Diverso è il caso di Free Gaza Movement e dell’Ism. La prima rappresenta l’anima delle iniziative di interventi a favore della Striscia per mezzo delle flottiglie, come quella di domenica. Il Free Gaza Movement è un soggetto dall’identità prettamente laica e internazionale, rispetto all’Ihh, che nasce in un “Paese-ponte” com’è la Turchia, fra l’Occidente e il mondo arabo. D’altra parte nemmeno l’Ong di Istanbul fa menzione di una sua qualsiasi caratterizzazione religiosa. L’obiettivo di Free Gaza Movement emerge dalla consapevolezza che la popolazione palestinese della Striscia non possa essere aiutata via terra. Di conseguenza, l’unica via di accesso è il mare. Non è un caso che nella sua governance appaiano personalità protagonista del pacifismo internazionale – quindi con una impostazione culturale politica – ma anche tecnici navali e uomini con una lunga esperienza di marinara. L’Ism infine è un movimento fondato nel 2001 da Adam Shapiro: attivista, amico di Yasser Arafat e che vanta esperienze di dimostrazioni contro la guerra in Iraq nel 2003 e per un intervento internazionale in favore dei popoli del Darfur, in Sudan. Secondo il Washington Post e il Daily Telegraph entrambe le organizzazioni possono essere riconducibili in qualche modo al jihadismo.

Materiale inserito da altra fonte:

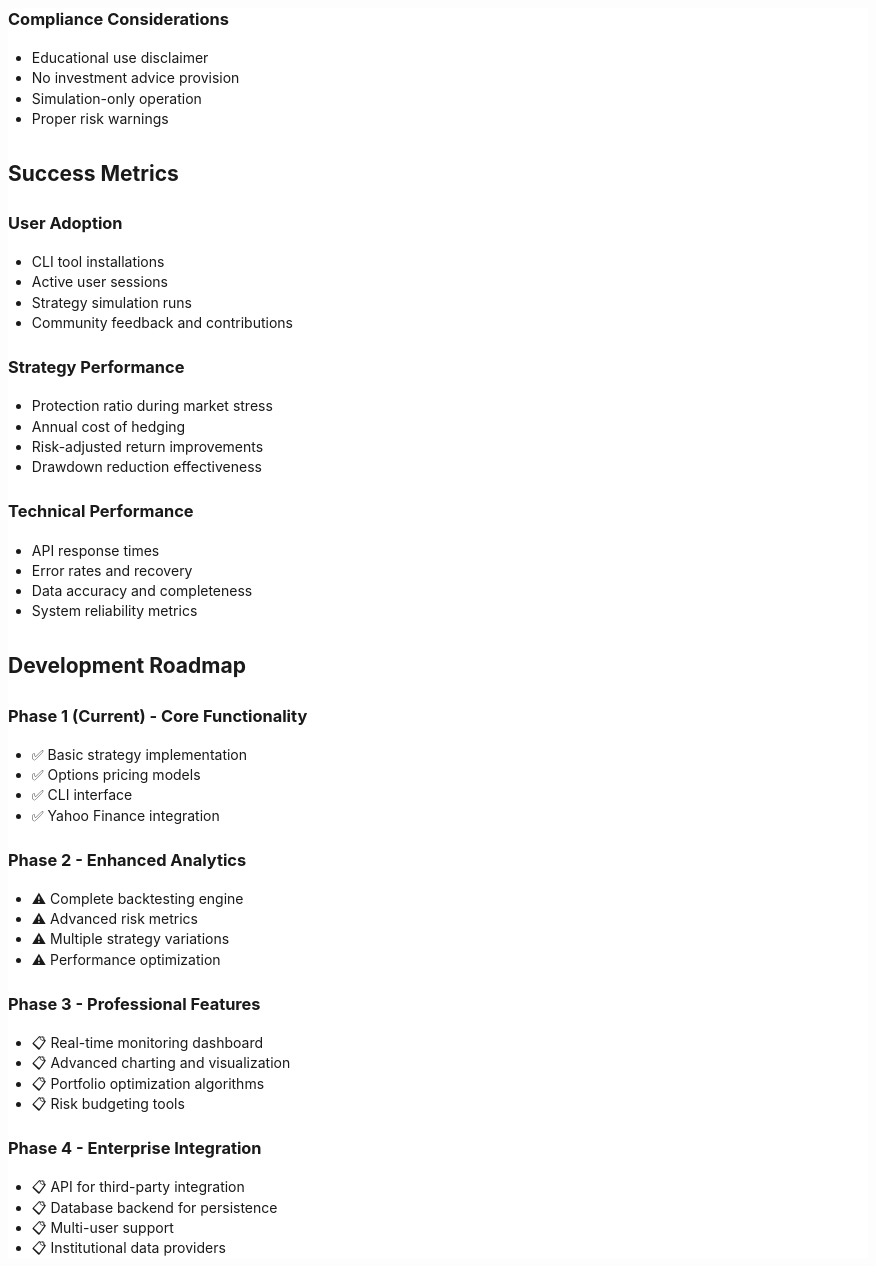 ### Compliance Considerations
- Educational use disclaimer
- No investment advice provision
- Simulation-only operation
- Proper risk warnings

## Success Metrics

### User Adoption
- CLI tool installations
- Active user sessions
- Strategy simulation runs
- Community feedback and contributions

### Strategy Performance
- Protection ratio during market stress
- Annual cost of hedging
- Risk-adjusted return improvements
- Drawdown reduction effectiveness

### Technical Performance
- API response times
- Error rates and recovery
- Data accuracy and completeness
- System reliability metrics

## Development Roadmap

### Phase 1 (Current) - Core Functionality
- ✅ Basic strategy implementation
- ✅ Options pricing models
- ✅ CLI interface
- ✅ Yahoo Finance integration

### Phase 2 - Enhanced Analytics
- ⚠️ Complete backtesting engine
- ⚠️ Advanced risk metrics
- ⚠️ Multiple strategy variations
- ⚠️ Performance optimization

### Phase 3 - Professional Features
- 📋 Real-time monitoring dashboard
- 📋 Advanced charting and visualization
- 📋 Portfolio optimization algorithms
- 📋 Risk budgeting tools

### Phase 4 - Enterprise Integration
- 📋 API for third-party integration
- 📋 Database backend for persistence
- 📋 Multi-user support
- 📋 Institutional data providers
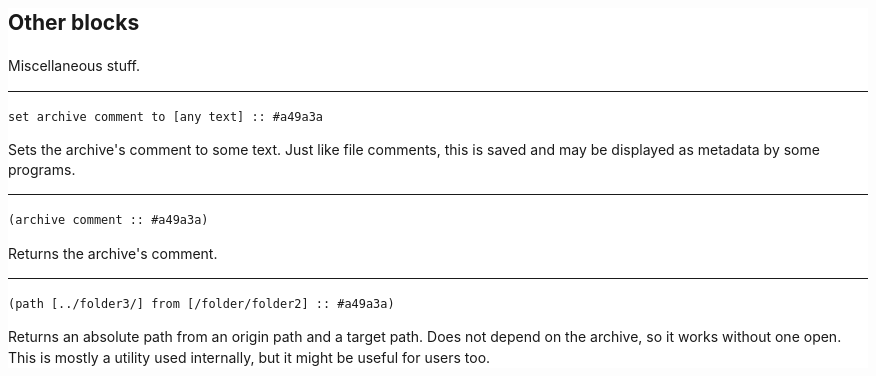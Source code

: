 ## Other blocks

Miscellaneous stuff. 

---

```scratch
set archive comment to [any text] :: #a49a3a
```
Sets the archive's comment to some text. Just like file comments, this is saved and may be displayed as metadata by some programs. 

---

```scratch
(archive comment :: #a49a3a)
```
Returns the archive's comment. 

---

```scratch
(path [../folder3/] from [/folder/folder2] :: #a49a3a)
```
Returns an absolute path from an origin path and a target path. Does not depend on the archive, so it works without one open. This is mostly a utility used internally, but it might be useful for users too.
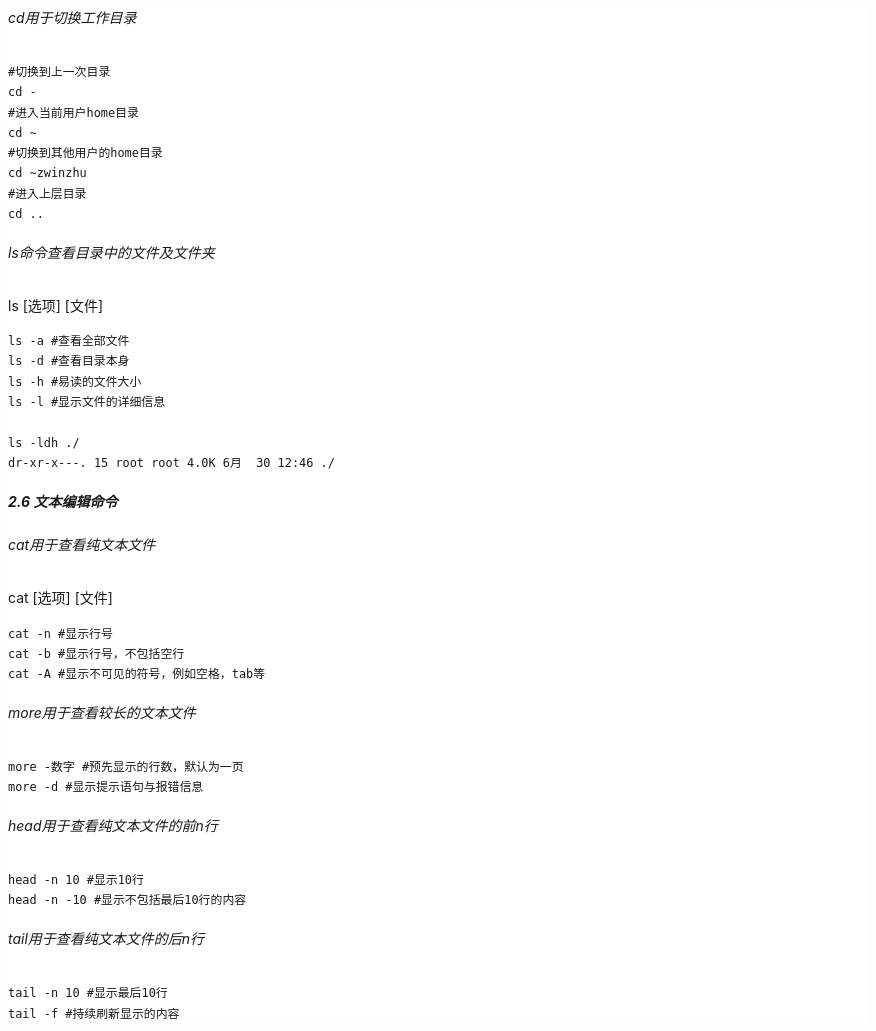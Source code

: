 ###### cd用于切换工作目录

```shell
#切换到上一次目录
cd -
#进入当前用户home目录
cd ~
#切换到其他用户的home目录
cd ~zwinzhu
#进入上层目录
cd ..
```

###### ls命令查看目录中的文件及文件夹

ls \[选项] [文件]

```shell
ls -a #查看全部文件
ls -d #查看目录本身
ls -h #易读的文件大小
ls -l #显示文件的详细信息

ls -ldh ./
dr-xr-x---. 15 root root 4.0K 6月  30 12:46 ./
```

##### 2.6 文本编辑命令

###### cat用于查看纯文本文件

cat \[选项] [文件]

```shell
cat -n #显示行号
cat -b #显示行号，不包括空行
cat -A #显示不可见的符号，例如空格，tab等
```

###### more用于查看较长的文本文件

```shell
more -数字 #预先显示的行数，默认为一页
more -d #显示提示语句与报错信息
```

###### head用于查看纯文本文件的前n行

```shell
head -n 10 #显示10行
head -n -10 #显示不包括最后10行的内容
```

###### tail用于查看纯文本文件的后n行

```shell
tail -n 10 #显示最后10行
tail -f #持续刷新显示的内容
```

Il fatto che sulle navi attaccate dalla Marina israeliana ci fossero i rappresentanti di questi soggetti e la stessa sequenza degli eventi lascia in sospeso il dubbio se si sia trattato effettivamente di un intervento per un aiuto sincero in favore della popolazione di Gaza. Purtroppo nel conflitto israelo-palestinese anche la trasparenza delle Ong è vittima delle circostanze. Trasparenza intesa in termini di chi effettivamente promuova queste Ong, oppure da dove giungano le sovvenzioni in loro sostegno. Trasparenza nel senso di obiettività delle analisi da parti di coloro che le accusano di collusione con il terrorismo. Un soggetto che è davvero votato alla causa della popolazione e unicamente con obiettivi umanitari può essere vittima di fraintendimenti dalla parte avversa e altrettanto strumentalizzato dalle frange radicali che invece adottano la violenza come strumento politico. Ogni singola organizzazione umanitaria ha il dovere di dimostrarsi “pura” nelle sue attività. Israele, in quanto Stato costituito, è chiamato a comportarsi da tale e quindi a non generalizzare tutte le iniziative filo-palestinesi come promotrici di guerre.